Adviertes cómo toman posición los más ladinos de los políticos, se acurrucan junto a la hoguera hacia que arrastran las respectivas sardinas escuálidas de las promesas vacías. Adivinas en los ojos con que te evitan mirar de frente que dudan de si podrán decirte otra vez lo mismo y volverás a encandilarte y hasta es posible, que el hombre es crédulo y de ello viven los malabaristas, los trileros, las loterías, los bingos y las máquinas tragaperras, y cada cual piensa si será esta la ocasión que pintan calva y soñamos al unísono con el cuerno de la abundancia de la bonoloto o del tesoro escondido, de la isla de Stevenson.
Verano triste como unas castañuelas rotas o una guitarra polvorienta, sin cuerdas, “del salón en el ángulo oscuro”. Harpo escribe en sus memorias que le gustaba hablar con la suya, para compensar la ficción de su mudez, contrapunto de la garrulería de Groucho, el que no sería nunca socio de un club que le admitiese a él como socio.
Habrá un glorioso, luminoso, estruendoso mes de agosto, repiten los esperanzados mirando al cielo. Y a alguien le tocarán los botes de las diferentes loterías.
Me conformo con el delicado encanto de los amores del mayor Pettigrew, primera novela deliciosa de Helen Simonson, que nos edita Salamandra y agradezco a Asteroide que nos haya editado “Una temporada para silbar”, de Ivan Doig. ¿Quién ha dicho por ahí que se acabaron los escritores o se van a acabar los libros?
Es un verano para leer.

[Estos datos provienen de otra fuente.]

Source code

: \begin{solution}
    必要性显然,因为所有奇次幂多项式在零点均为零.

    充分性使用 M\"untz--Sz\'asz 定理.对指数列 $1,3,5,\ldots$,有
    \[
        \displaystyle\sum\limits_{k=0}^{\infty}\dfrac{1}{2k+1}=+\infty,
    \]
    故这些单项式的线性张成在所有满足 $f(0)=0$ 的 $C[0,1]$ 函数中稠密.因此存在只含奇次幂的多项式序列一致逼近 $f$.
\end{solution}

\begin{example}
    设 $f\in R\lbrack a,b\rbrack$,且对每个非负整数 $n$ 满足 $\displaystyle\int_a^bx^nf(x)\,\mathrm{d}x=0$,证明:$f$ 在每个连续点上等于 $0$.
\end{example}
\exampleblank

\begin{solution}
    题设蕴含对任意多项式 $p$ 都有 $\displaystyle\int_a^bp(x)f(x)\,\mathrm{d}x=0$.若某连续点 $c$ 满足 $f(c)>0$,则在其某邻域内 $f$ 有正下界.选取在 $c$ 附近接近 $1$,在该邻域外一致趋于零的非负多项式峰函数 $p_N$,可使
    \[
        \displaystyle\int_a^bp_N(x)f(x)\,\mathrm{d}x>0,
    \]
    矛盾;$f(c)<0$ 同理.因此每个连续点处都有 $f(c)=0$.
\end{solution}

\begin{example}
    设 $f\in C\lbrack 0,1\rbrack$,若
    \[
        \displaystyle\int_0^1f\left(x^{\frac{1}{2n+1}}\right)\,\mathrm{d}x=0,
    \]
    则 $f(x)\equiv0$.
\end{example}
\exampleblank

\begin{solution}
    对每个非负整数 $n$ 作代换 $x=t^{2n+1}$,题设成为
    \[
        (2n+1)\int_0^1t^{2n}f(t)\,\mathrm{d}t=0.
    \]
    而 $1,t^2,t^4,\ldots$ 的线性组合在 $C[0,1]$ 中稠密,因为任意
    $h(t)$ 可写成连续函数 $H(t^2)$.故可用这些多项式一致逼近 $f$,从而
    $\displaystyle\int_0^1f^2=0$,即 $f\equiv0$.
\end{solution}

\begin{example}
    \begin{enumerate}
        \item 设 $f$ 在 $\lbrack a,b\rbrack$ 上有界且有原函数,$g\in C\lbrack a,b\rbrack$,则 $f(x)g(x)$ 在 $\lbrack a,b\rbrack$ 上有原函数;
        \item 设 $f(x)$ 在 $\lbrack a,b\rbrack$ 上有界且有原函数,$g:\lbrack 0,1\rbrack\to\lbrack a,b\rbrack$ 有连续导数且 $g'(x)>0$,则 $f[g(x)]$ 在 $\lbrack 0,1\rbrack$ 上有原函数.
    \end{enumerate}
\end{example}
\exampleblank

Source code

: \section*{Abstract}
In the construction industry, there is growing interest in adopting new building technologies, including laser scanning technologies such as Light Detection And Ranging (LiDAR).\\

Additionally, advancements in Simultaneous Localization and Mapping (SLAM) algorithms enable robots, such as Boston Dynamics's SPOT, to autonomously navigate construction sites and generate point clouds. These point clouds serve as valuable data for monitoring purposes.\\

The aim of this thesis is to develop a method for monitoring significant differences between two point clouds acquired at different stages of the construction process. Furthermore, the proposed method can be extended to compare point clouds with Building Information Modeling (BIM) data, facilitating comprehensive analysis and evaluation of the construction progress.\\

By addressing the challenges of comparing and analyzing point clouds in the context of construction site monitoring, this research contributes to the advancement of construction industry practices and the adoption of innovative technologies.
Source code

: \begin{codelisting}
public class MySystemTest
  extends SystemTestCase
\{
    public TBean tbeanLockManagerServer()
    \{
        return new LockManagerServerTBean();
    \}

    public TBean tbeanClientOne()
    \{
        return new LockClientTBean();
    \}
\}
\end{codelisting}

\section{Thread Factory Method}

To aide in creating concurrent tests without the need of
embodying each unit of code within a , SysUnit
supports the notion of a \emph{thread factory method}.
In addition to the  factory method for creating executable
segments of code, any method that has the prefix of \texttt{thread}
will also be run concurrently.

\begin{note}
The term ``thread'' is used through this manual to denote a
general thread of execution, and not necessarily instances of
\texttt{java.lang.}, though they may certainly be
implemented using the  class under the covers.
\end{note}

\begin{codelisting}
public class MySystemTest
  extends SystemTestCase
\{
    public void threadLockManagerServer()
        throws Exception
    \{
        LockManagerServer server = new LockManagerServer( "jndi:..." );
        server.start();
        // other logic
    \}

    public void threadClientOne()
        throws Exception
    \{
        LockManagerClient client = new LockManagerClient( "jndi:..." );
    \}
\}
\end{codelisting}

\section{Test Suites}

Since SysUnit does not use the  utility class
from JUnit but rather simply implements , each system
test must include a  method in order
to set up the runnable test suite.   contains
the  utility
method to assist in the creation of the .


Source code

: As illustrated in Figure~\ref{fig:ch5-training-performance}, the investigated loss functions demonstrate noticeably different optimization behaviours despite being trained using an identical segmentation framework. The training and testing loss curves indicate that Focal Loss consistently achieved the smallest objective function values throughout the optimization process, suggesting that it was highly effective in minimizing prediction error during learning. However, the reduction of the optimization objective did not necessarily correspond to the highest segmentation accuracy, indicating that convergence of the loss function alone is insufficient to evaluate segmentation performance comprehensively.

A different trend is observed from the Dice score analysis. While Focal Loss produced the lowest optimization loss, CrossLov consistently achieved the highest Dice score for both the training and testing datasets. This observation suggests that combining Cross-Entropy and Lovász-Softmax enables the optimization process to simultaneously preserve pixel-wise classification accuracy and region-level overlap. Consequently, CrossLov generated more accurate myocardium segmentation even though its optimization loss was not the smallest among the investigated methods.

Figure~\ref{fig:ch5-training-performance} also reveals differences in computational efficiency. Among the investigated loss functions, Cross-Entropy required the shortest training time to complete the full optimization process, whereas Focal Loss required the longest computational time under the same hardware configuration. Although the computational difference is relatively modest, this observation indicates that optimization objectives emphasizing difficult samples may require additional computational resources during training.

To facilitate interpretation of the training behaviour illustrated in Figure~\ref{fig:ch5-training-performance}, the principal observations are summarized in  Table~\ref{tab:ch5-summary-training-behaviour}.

Porque hay un tiempo para reír, otro para llorar, creo que es el Eclesiastés, el que lo dice, el mismo que añade que “hay que dar más a Dios que a los hombres”. Lo que pasa que justo hay que dárselo a través de los hombres, de la otra gente, hermosa gente, dice Saroyan en “La Comedia Humana”, prójimo le llama la Ley.
El orballu, si salgo, pasa bajo el paraguas, se cuela entre el gorro y el cuello del chubasquero y me acaricia el cogote como un soplo frío, que apenas toca, como los besos soñados.